Ludzkie tragedie, te tylko i
wyłącznie bezosobowe dramaty docierające do nas z ekranu telewizora za
pośrednictwem serwisów informacyjnych są bezczelnie obojętną codziennością. Człowiek instynktownie
już uodparnia się na wieści o nich, i tylko takie namacalne zmysłem słuchu i wzroku świadectwa uświadamiają
mu z czym się wiążą i jak dramatyczne są ich dalsze konsekwencje! To nie jest
typowy film o nieszczęściu i cierpieniu, bowiem nic tu nie jest przerysowane i
naciągane. Wszystko co pojawia się na ekranie jest do bólu autentyczne - od
totalnie sfiksowanej irlandzkiej rodzinki, matki psychotyczki i alkoholiczki, ojca wyrywnego twardziela, ciotki, wujków i kompletnie typowych kuzynów (fajnych chłopaków, wkurwiających ale szczerych w swej prostocie) do prawdziwej, bo cholernie czystej
i trudnej miłości. To jest dramat niepozowany, bez jednej fałszem
rozbrzmiewającej emocjonalnie nuty, który wstrząsa i porusza, ale jest w nim
też normalność, inaczej - ludzie z krwi i kości oraz ich życie absolutnie nie
przekoloryzowane.

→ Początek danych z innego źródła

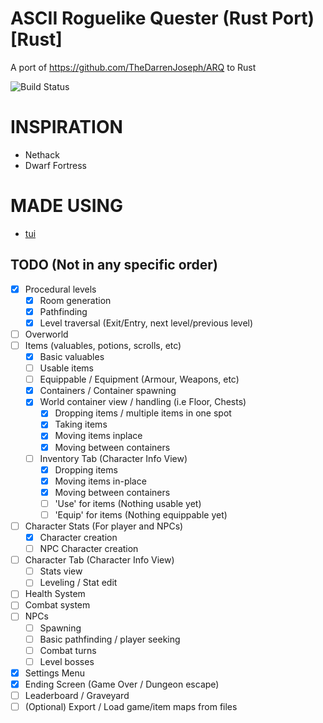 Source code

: ASCII Roguelike Quester (Rust Port) [Rust]
=============================================================

A port of https://github.com/TheDarrenJoseph/ARQ to Rust


![Build Status](https://github.com/TheDarrenJoseph/ARQ-Rust/actions/workflows/main-build.yml/badge.svg)

INSPIRATION
=======
- Nethack
- Dwarf Fortress

MADE USING
=======
- [tui](https://github.com/fdehau/tui-rs)

TODO (Not in any specific order)
----
- [X] Procedural levels
    - [X] Room generation
    - [X] Pathfinding
    - [X] Level traversal (Exit/Entry, next level/previous level)
- [ ] Overworld
- [ ] Items (valuables, potions, scrolls, etc)
    - [X] Basic valuables
    - [ ] Usable items
    - [ ] Equippable / Equipment (Armour, Weapons, etc)
    - [X] Containers / Container spawning
    - [X] World container view / handling (i.e Floor, Chests)
        - [X] Dropping items / multiple items in one spot
        - [X] Taking items
        - [X] Moving items inplace
        - [X] Moving between containers
    - [ ] Inventory Tab (Character Info View)
        - [X] Dropping items
        - [X] Moving items in-place
        - [X] Moving between containers
        - [ ]  'Use' for items (Nothing usable yet)
        - [ ]  'Equip' for items (Nothing equippable yet)
- [ ] Character Stats (For player and NPCs)
    - [X] Character creation
    - [ ] NPC Character creation
- [ ] Character Tab (Character Info View)
    - [ ] Stats view
    - [ ] Leveling / Stat edit
- [ ] Health System
- [ ] Combat system
- [ ] NPCs
    - [ ] Spawning
    - [ ] Basic pathfinding / player seeking
    - [ ] Combat turns
    - [ ] Level bosses
- [X] Settings Menu
- [X] Ending Screen (Game Over / Dungeon escape)
- [ ] Leaderboard / Graveyard
- [ ] (Optional) Export / Load game/item maps from files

Aż mnie w gardle ściskało, przeszywało i targało, gdy obserwowałem lęk, panikę i bezradność! Gniew żywy, wściekłość pulsującą, nieznośny ból bycia, po prostu istnienia w formie fizycznie niepełnej! Film Davida Greena jest kinowym wulkanem, w nim wrze i wybucha wyrzucając raz za razem żal, frustrację,
wszystkie złe emocje, obnażając wszelkie toksyczne relacje. Ale w nim także dla zdrowej równowagi, miłość zawstydzająca, głęboko skrywana potrzeba ciepła oraz poczucie humoru, ironia i sarkazm, bez których
codzienność egzystencji tym bardziej nie do zniesienia. Przyznam, że spodziewałem
się szablonowo amerykańskiej, pełnej drażniącego patosu bajeczki dla hamburgerożerców,
a dostałem niezwykle przekonującą emocjonalnie i złożoną psychologicznie
opowieść nie tylko o sile jednostki, czy w socjologicznym znaczeniu manipulacji ludzkimi emocjami, ale nade wszystko dramat o mocy jaką wykrzesują z siebie
najbliżsi w momentach krytycznych, choć nie są przecież idealni i mają za sobą
w cholerę własnych ostrych zakrętów, wad i słabości. To ambitny i czysty
interpretacyjnie obraz o masie gigantycznych komplikacji, życiu w jednej chwili
zmienionym, nie tylko samego głównego bohatera, ale i najbliższych, ludzi wokół niego, swoje własne istnienie na nowo z obowiązku organizujących. To w najprostszych słowach tak prawdziwa
opowieść, jak tylko prawdziwe i zawikłane może być życie i relacje
międzyludzkie. Natomiast sam Jake Gyllenhaal, to w moim przekonaniu od zawsze
aktor wybitny - czego się aktorsko nie dotknie, robi z tego majstersztyk. Nie
wiem czy to ten warsztat nabyty, talent niewątpliwie wrodzony, czy też
plastyczne rysy twarzy jego najdosadniejszym atutem. Zagrał już tak wiele,
jeszcze z pewnością bogactwo kapitalnych ról i wyzwań zawodowych przed nim. Tu także jako Jeff Bauman bez wahania zasługuje na komplementów zatrzęsienie i w parze z Tatianą Maslany z impetem dotyka najwrażliwszych strun mojej psychiki. Nie
ma też ogólnie słabego punktu w obsadzie, wszyscy bez wyjątku robią wyborną
robotę a reżyserska łapa doskonale ich prowadzi pozwalając wyrwać z postaci
całą psychologiczną złożoność i bulgocące wewnętrzne przeżycia. Te twarze bez makijażu, sztucznej
egzaltowanej maski - ci ludzie bez gładkiego szlifu, szorstcy w obyciu i piękni
w swej pełnej autentyzmu istocie. Oni tylko i aż są, i to wystarcza! Mnie wystarcza bezdyskusyjnie! Przyznaję z pokorą, że spora to dla mnie tegoroczna filmowa
niespodzianka, tytuł który zdecydowanie zasługuje na wyróżnienie i mam pewność,
że w sezonie oscarowym na czerwonym dywanie zaistnieje. Ma po temu wszelkie atrybuty.